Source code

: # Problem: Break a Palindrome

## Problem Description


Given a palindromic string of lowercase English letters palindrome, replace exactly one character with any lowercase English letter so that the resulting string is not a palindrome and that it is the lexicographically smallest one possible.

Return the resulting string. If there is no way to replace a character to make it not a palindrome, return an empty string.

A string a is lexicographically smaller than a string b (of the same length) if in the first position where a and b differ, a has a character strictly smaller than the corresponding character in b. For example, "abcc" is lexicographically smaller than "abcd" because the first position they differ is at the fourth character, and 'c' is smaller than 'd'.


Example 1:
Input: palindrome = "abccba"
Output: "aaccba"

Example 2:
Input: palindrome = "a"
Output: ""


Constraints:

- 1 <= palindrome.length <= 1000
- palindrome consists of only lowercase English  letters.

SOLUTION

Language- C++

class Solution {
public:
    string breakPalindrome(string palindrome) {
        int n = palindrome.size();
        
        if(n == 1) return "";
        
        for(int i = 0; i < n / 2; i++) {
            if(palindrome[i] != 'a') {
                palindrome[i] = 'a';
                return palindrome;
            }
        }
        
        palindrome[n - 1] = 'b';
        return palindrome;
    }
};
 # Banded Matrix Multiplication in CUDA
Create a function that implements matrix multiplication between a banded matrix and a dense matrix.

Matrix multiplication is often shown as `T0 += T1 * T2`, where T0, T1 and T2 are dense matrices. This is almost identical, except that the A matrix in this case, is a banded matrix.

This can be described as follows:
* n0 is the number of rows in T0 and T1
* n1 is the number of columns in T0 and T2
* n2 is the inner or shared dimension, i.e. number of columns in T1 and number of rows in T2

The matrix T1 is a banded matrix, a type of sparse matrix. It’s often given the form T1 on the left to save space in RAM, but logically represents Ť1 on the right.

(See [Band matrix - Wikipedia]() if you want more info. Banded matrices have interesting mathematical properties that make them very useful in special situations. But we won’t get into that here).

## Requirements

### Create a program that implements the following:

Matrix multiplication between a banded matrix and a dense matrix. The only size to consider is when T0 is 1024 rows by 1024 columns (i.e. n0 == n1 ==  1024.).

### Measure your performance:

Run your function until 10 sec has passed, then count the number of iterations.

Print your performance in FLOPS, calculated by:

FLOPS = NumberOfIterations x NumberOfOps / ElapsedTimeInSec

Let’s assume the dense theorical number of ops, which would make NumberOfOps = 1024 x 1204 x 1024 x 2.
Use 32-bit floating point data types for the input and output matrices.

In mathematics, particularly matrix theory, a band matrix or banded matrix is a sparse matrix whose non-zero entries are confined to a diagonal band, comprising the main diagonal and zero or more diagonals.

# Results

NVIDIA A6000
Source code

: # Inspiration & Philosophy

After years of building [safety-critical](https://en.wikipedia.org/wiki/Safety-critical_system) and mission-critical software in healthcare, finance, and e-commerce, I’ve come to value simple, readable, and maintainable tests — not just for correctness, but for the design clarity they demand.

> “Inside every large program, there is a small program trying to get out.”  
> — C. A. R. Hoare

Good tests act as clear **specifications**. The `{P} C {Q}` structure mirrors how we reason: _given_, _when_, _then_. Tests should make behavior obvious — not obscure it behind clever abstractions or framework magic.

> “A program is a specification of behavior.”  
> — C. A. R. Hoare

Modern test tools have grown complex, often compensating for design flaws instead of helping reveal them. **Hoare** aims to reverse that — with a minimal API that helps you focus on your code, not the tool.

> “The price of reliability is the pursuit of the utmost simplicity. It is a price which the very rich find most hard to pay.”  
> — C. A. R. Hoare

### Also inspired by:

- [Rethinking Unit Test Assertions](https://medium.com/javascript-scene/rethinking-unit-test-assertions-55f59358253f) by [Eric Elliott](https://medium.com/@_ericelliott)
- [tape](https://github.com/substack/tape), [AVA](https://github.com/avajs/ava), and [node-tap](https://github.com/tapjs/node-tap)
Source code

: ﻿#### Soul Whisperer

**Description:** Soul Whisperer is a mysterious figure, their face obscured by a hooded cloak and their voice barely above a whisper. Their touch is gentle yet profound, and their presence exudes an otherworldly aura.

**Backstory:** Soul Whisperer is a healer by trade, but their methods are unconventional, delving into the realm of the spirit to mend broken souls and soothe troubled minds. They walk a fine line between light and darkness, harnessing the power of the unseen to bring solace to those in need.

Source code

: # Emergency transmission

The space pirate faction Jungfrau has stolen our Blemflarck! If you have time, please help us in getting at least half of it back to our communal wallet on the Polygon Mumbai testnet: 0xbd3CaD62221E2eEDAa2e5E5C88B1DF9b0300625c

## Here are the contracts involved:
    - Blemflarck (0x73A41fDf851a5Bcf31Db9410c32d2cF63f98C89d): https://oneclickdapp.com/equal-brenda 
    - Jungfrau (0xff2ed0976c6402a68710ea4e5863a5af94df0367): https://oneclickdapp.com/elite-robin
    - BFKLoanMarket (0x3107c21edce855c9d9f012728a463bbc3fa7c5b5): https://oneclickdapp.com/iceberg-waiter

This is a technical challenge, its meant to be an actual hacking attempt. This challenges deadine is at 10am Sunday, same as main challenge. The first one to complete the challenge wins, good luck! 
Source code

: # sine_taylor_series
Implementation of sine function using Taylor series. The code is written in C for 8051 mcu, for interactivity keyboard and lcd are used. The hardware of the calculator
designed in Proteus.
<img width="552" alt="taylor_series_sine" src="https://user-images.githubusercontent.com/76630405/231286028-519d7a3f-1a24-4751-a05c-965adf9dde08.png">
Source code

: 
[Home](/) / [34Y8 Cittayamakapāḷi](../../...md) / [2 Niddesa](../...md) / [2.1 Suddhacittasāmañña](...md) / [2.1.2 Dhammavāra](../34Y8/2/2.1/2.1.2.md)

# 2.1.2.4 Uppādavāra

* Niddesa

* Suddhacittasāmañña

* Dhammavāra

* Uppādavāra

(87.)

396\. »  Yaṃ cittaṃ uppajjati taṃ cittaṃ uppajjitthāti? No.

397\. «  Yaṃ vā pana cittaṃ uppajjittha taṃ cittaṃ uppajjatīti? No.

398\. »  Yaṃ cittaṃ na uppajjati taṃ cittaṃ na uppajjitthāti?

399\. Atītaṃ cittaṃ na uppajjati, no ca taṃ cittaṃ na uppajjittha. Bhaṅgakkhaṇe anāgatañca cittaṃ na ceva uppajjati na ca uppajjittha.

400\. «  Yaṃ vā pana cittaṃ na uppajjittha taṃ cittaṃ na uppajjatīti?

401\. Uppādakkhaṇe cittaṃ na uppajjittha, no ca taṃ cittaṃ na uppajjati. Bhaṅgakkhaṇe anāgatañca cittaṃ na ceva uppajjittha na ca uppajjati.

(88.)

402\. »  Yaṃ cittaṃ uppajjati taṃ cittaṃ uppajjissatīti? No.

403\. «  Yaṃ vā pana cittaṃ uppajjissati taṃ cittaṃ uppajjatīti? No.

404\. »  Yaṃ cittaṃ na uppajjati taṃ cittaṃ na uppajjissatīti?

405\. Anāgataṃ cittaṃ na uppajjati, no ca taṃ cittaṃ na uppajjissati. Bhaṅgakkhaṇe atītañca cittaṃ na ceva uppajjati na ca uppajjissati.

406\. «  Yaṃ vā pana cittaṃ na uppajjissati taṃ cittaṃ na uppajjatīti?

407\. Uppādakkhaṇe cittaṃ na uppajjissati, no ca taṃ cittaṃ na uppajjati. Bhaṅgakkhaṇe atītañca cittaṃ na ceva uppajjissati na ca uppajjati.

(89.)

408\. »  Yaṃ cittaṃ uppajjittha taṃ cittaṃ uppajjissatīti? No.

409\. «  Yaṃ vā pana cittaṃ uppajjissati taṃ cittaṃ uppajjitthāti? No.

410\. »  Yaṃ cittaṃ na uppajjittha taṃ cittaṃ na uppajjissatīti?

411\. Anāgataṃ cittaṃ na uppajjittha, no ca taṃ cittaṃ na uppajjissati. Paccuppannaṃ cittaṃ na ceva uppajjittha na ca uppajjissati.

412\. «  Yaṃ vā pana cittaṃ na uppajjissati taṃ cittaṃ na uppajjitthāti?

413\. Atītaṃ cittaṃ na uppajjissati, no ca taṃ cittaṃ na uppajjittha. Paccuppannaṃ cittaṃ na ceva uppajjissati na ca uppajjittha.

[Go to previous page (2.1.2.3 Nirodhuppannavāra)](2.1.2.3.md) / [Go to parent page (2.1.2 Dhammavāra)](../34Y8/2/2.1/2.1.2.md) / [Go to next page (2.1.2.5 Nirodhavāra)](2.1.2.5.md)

## ABOUT THIS EXERCISE
Everything before the line containing "uppajjissati taṃ cittaṃ na uppajjitthāti?" stays out. Write out that line and the rest of the entries exactly.

## ANSWER TO THIS EXERCISE
412\. «  Yaṃ vā pana cittaṃ na uppajjissati taṃ cittaṃ na uppajjitthāti?

413\. Atītaṃ cittaṃ na uppajjissati, no ca taṃ cittaṃ na uppajjittha. Paccuppannaṃ cittaṃ na ceva uppajjissati na ca uppajjittha.

[Go to previous page (2.1.2.3 Nirodhuppannavāra)](2.1.2.3.md) / [Go to parent page (2.1.2 Dhammavāra)](../34Y8/2/2.1/2.1.2.md) / [Go to next page (2.1.2.5 Nirodhavāra)](2.1.2.5.md)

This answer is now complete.